This is the latest installment in the Drowned Baby Timeline, an alternate history where Adolf Hitler drowned at birth and where the Holocaust and World War II never took place. In the absence of our timeline's Manhattan Project, nuclear weapons have been developed independently in Italy, France, Great Britain, and the Polish Commonwealth. To avoid a European nuclear arms race, the four nations join together in September 1946 to create the Atomic Control Commission, tasked with maintaining a global monopoly on nuclear weapons. Twenty years later, that mission continues . . .
"Lublin, I can't hold her, she's breaking up, she's breaking --"
A man barely alive.
"We can rebuild him," Dr. Mengele assured Director-General Clarke. "We can make him better than he was. Better . . . stronger . . . faster . . . "
Under African Skies
Somewhere in Transvaal, South Africa
16 September 1966
Dr. Werner Schwietzke's Ford Enterprise slowed to a halt, its driver unnerved by the glaring ex-rocketman who had held him by the throat for three full hours. In the darkness beyond the car's high beams, Enoch Powell could see the distant lights that might, or might not, mark the location of a secret atomic research facility.
Powell reached forward with his left hand and switched off the car's engine, pocketing the keys. Releasing Schwietzke's throat at last, he said, "Now then, Herr Doctor Professor, please get out of the car. I would advise you to make no attempt to escape. You couldn't possibly outrun me." His hands shaking, Schwietzke did as he was ordered. Powell followed him out of the car, then motioned him towards the back. Still watching Schwietzke, Powell fished the keys out of his shirt pocket and unlocked the car's boot.
"Thank you, Group Captain Powell, it was starting to get cramped in there," came a voice from within the boot. Surprised, Powell looked inside. Lying on his side, still wearing a prison uniform, Nelson Mandela grinned up at Powell before climbing out of the boot.
"Mandela, what on earth are you doing in there?" Powell demanded.
"After you broke me out, Group Captain, I decided I'd like to stay out," said Mandela, still smiling while flexing various muscles, an understandable response to three hours spent in a crouch. "I went to the car park and hid in the boot there."
"How did you come to choose Dr. Schwietzke's car?"

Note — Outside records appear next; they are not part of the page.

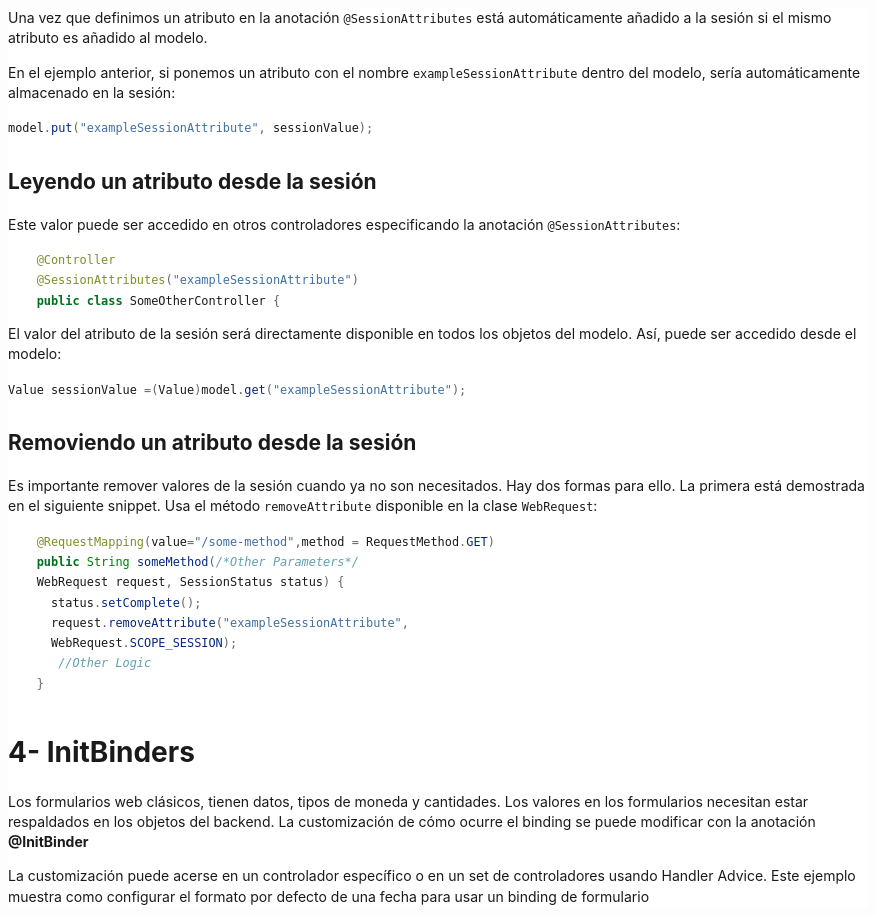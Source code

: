 Una vez que definimos un atributo en la anotación `@SessionAttributes` está automáticamente añadido a la sesión si el mismo atributo es añadido al modelo.

En el ejemplo anterior, si ponemos un atributo con el nombre `exampleSessionAttribute` dentro del modelo, sería automáticamente almacenado en la sesión:

```java
model.put("exampleSessionAttribute", sessionValue);
```

## Leyendo un atributo desde la sesión

Este valor puede ser accedido en otros controladores especificando la anotación `@SessionAttributes`:

```java
    @Controller 
    @SessionAttributes("exampleSessionAttribute") 
    public class SomeOtherController {
```

El valor del atributo de la sesión será directamente disponible en todos los objetos del modelo. Así, puede ser accedido desde el modelo:

```java
Value sessionValue =(Value)model.get("exampleSessionAttribute");
```

## Removiendo un atributo desde la sesión

Es importante remover valores de la sesión cuando ya no son necesitados. Hay dos formas para ello. La primera está demostrada en el siguiente snippet. Usa el método `removeAttribute` disponible en la clase `WebRequest`:

```java
    @RequestMapping(value="/some-method",method = RequestMethod.GET) 
    public String someMethod(/*Other Parameters*/  
    WebRequest request, SessionStatus status) { 
      status.setComplete(); 
      request.removeAttribute("exampleSessionAttribute",
      WebRequest.SCOPE_SESSION); 
       //Other Logic
    }
```

# 4- InitBinders

Los formularios web clásicos, tienen datos, tipos de moneda y cantidades. Los valores en los formularios necesitan estar respaldados en los objetos del backend. La customización de cómo ocurre el binding se puede modificar con la anotación **@InitBinder**

La customización puede acerse en un controlador específico o en un set de controladores usando Handler Advice. Este ejemplo muestra como configurar el formato por defecto de una fecha para usar un binding de formulario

"The engine was still warm," said Mandela, "so I figured this car was most likely to be leaving soon."
Powell was astonished, for it was what he himself would have done in Mandela's situation. "Very well, Mr. Mandela, I'll fill you in on the situation. Dr. Schwietzke here has just led me to what he claims is a secret atomic research base, and I mean to have a look round. If Schwietzke has tried to mislead me, I'll soon learn the truth and return here within an hour to question him again. If this really is the atomic base, I won't be needing either Schwietzke or his car, and so I shan't be returning. So if I'm not back within one hour, both the car and Schwietzke are your concern."
"Got it, Group Captain," Mandela said with a nod.
"My God," Schwietzke protested in German-accented English, "you mean to leave me here at the mercy of this criminal, this terrorist, this, this keffir? What kind of a policeman are you?"
Powell looked at Schwietzke with disdain. "To the best of my knowledge, Dr. Schwietzke, Mr. Mandela here has never engaged in any illicit atomic research. Any other activities on his part are beyond my jurisdiction. Now, as soon as you're secured in the boot, I can be on my way."
After a certain amount of difficulty, Schwietzke had been bound and gagged and locked in the boot. Powell gave Mandela the car keys, then set out for the distant glow of the alleged research base.
The ocular prosthetic that had replaced Powell's right eye allowed him to use infrared to navigate through the dark veldt. Keeping his speed down to thirty miles per hour, Powell was able to reach the base's perimeter fence in ten minutes. Like the fence at the previous facility, this one was fifteen feet high, with an elaborate arrangement of barbed wire at the top. Powell jumped the fence, and cautiously made his way to a building constructed of plywood and corrugated metal, as Mandela's prison had been. Once more, Powell created an opening using his prosthetic right arm, and ducked in.
Instead of a bare prison cell, Powell found himself looking at a typically cluttered laboratory. Tables were scattered across a large room with lathes, centrifuges, motors, and other items of manufacturing equipment. Apparently he had been sufficiently persuasive with Dr. Schwietzke after all. He wondered idly where Mandela would go with Schwietzke's car, and what would become of the physicist, then dismissed the thought as irrelevant to the business at hand.
First he would have to discover if the South Africans had succeeded in building any atomic devices. If they had, he would have to locate and disable them, before escaping and reporting back to his superiors in Geneva. Presumably the facility's administrative center would have the answers he was seeking, so Powell ducked back out of the building he had broken into and began scouting his way through the facility, using infrared to avoid the occasional patrol.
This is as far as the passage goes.